PostgreSQL Conference 2012 was held at here.

大きな地図で見る
I attended these sessions:

  • Opening
  • Keynote 1 : How a large organisation moved its critical application toward PostgreSQL
    • By Philippe Beaudoin
    • Caisse nationale des allocations familiales (CNAF)
      • The Organization of the French social security system
      • Benefit welfare costs for 33 million families/11 million households
      • 123 CAF branches
    • Migration
      • From RFM on mainframe
      • To PostgreSQL on RHEL
      • I was the manager of all of migration team - develop, test, production and so forth.
      • It takes 18 month. There were 8 or 10 people who were assigned all over the period.
      • We use BYTEA data type to store COBOL-friendly data.
      • WE use DBSP as data transfer tool.
      • So that, we done both transferring and checking data within 24 hours.
      • There are less changed programs than expected.
    • Tests after migration are rather hard.
      • It's important to test enough and enough times.
      • 2 DBs on 2 clusters per 1 CAF branch.
      • 4 TB in gross.

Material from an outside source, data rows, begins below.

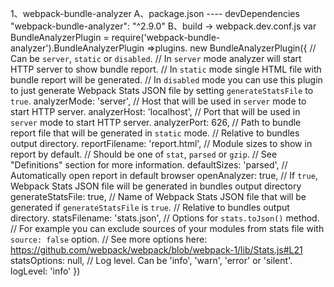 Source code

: 1、webpack-bundle-analyzer
  A、package.json  ---- devDependencies
  "webpack-bundle-analyzer": "^2.9.0"
  B、build -> webpack.dev.conf.js
  var BundleAnalyzerPlugin = require('webpack-bundle-analyzer').BundleAnalyzerPlugin
  =>plugins.
  new BundleAnalyzerPlugin({
    // Can be `server`, `static` or `disabled`.
    // In `server` mode analyzer will start HTTP server to show bundle report.
    // In `static` mode single HTML file with bundle report will be generated.
    // In `disabled` mode you can use this plugin to just generate Webpack Stats JSON file by setting `generateStatsFile` to `true`.
    analyzerMode: 'server',
    // Host that will be used in `server` mode to start HTTP server.
    analyzerHost: 'localhost',
    // Port that will be used in `server` mode to start HTTP server.
    analyzerPort: 626,
    // Path to bundle report file that will be generated in `static` mode.
    // Relative to bundles output directory.
    reportFilename: 'report.html',
    // Module sizes to show in report by default.
    // Should be one of `stat`, `parsed` or `gzip`.
    // See "Definitions" section for more information.
    defaultSizes: 'parsed',
    // Automatically open report in default browser
    openAnalyzer: true,
    // If `true`, Webpack Stats JSON file will be generated in bundles output directory
    generateStatsFile: true,
    // Name of Webpack Stats JSON file that will be generated if `generateStatsFile` is `true`.
    // Relative to bundles output directory.
    statsFilename: 'stats.json',
    // Options for `stats.toJson()` method.
    // For example you can exclude sources of your modules from stats file with `source: false` option.
    // See more options here: https://github.com/webpack/webpack/blob/webpack-1/lib/Stats.js#L21
    statsOptions: null,
    // Log level. Can be 'info', 'warn', 'error' or 'silent'.
    logLevel: 'info'
  })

The largest size is 250 GB.
      • pgAdmin3 : Database management tool for developers
      • phpPgAdmin : Database management tool for testers
      • Even If you keep in mind to query simple SQL, Performance tuning is also important. So that, we can handle 33,000 SQL statement per second.
    • Customer satisfaction after migration
      • I'm proud that this project has not delayed
      • All players (from developers to end users) are satisfying.

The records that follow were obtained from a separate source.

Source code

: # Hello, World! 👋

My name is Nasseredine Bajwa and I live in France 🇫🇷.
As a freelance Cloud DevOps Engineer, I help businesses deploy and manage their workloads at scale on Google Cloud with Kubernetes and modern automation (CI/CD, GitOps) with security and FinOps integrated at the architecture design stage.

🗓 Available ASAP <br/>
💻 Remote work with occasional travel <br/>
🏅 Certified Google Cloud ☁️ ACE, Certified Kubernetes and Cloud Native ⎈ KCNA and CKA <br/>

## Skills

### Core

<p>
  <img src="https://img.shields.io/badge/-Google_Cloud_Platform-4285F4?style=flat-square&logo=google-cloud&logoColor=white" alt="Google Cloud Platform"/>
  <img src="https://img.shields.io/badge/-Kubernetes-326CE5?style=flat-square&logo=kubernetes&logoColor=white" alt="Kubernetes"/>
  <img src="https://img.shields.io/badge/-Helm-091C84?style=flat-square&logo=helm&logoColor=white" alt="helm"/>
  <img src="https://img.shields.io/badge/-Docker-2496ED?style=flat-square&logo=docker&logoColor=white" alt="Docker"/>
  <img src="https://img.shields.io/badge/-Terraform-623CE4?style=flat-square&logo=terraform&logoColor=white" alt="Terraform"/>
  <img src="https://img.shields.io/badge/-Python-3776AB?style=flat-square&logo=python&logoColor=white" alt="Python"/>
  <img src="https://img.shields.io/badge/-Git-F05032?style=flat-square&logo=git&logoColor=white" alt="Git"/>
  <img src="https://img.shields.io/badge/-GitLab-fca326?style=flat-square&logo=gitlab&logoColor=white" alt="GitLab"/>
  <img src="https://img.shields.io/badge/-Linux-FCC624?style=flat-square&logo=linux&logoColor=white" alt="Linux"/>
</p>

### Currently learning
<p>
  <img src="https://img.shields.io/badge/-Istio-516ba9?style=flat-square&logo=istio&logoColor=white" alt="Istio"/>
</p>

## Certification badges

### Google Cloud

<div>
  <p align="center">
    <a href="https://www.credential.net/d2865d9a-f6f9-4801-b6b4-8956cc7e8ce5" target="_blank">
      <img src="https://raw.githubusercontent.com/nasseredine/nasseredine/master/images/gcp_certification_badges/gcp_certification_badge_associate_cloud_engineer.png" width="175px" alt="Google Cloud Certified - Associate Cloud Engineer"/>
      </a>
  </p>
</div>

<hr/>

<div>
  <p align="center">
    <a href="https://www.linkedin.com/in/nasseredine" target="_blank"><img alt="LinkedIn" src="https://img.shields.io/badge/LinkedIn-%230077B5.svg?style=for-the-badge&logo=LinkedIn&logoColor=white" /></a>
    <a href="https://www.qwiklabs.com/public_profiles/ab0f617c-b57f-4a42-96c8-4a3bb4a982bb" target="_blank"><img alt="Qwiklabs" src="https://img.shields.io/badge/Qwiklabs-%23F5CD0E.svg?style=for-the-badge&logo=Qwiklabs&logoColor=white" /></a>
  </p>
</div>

      • There are zero problems caused by PostgreSQL itself.
    • Now we are refactoring HA system
    • And now we are migrating from PostgreSQL 8.4 to PostgreSQL 9.0.
    • Q&A
      • Q) Why do you choose PostgreSQL?
      • ->You all ask this question when we speak this session :-)

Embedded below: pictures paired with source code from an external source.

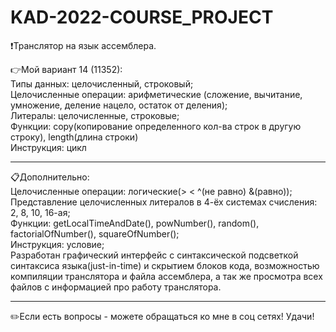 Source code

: # KAD-2022-COURSE_PROJECT
:exclamation:Транслятор на язык ассемблера.

:point_right:Мой вариант 14 (11352):<br>
Типы данных: целочисленный, строковый;<br>
Целочисленные операции: арифметические (сложение, вычитание, умножение, деление нацело, остаток от деления);<br>
Литералы: целочисленные, строковые;<br>
Функции: copy(копирование определенного кол-ва строк в другую строку), length(длина строки)<br>
Инструкция: цикл

---

:clipboard:Дополнительно:<br>
Целочисленные операции: логические(> < ^(не равно) &(равно));<br>
Представление целочисленных литералов в 4-ёх системах счисления: 2, 8, 10, 16-ая; <br>
Функции: getLocalTimeAndDate(), powNumber(), random(), factorialOfNumber(), squareOfNumber();<br>
Инструкция: условие;<br>
Разработан графический интерфейс с синтаксической подсветкой синтаксиса языка(just-in-time) и скрытием блоков кода, возможностью компиляции транслятора и файла ассемблера, а так же просмотра всех файлов с информацией про работу транслятора.

---

:pencil2:Если есть вопросы - можете обращаться ко мне в соц сетях! Удачи!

      • ->We(Bull Inc.) suggested the migration to CNAF using DBSP that was supporting PostgreSQL or Oracle Database.
      • ->CNAF chose PostgreSQL, because CNAF had done hurt in Oracle Database.
      • ->So that we researched and re-suggested using both DBSP and PostgreSQL.
      • Q) Training PostgreSQL to CNAF was difficult?
      • ->No, It gone smoothly becuase there were many people familiar with PostgreSQL.
  • Keynote 2 : An Overview of PostgreSQL 9.2
    • By Robert Haas
    • 4 Overviews
      • High-End Servers
      • Larger Data Sets
      • More Copies of PostgreSQL
      • More Replicas
    • Major Features
      • Scalability (for many cores)
        • Until 9.1, there are limitation that the scalability works fine only up to 8-cores because of lock contention.
        • Since 9.2, the scalability works fine up to 32-cores because of lock contention free.
      • Index only scan (for larger data sets)
        • Until 9.1, accessing to index file brings accessing to table unexpectedly.
        • Since 9.2, accessing to index file does not bring accessing to table if never needed.
        • For most case, 9.2 will only access to index file, so that 9.2 will speed up.
      • Reduced Power Consumption (for hosting provides)
        • In the Cloud (like Heroku), there are huge amount of PostgreSQL copies
        • In such environment, power consumption becomes the leverage.
        • Until 9.1, 11.5 auxiliary processes per second
        • Since current 9.2 branch, 7.5 auxiliary processes per second. We try to reduce more in 9.2 final.
      • New Backup and replications (for ease to scale out)
        • Cascading replication
        • Remote mode
    • Other features
      • JSON data type
      • RANGE data type
      • Change the column type (like change the size of VARCHAR) without any ALTER TABLE statements.
    • Future
      • Remove bottlenecks caused by buffer replacement in single thread
      • Lock contention free more than 32-cores.
    • Q&A
      • Q) Why the threshold of lock contention is around 32-cores.
      • ->Because we could only prepare machines up to 32-cores.
      • ->Please give us 64-cores machine :-)
      • Q) Why do you describe power consumption as auxiliary processes per second? Why not Volts or Watts?
      • ->Volt and Watt are not consistent value in each machines.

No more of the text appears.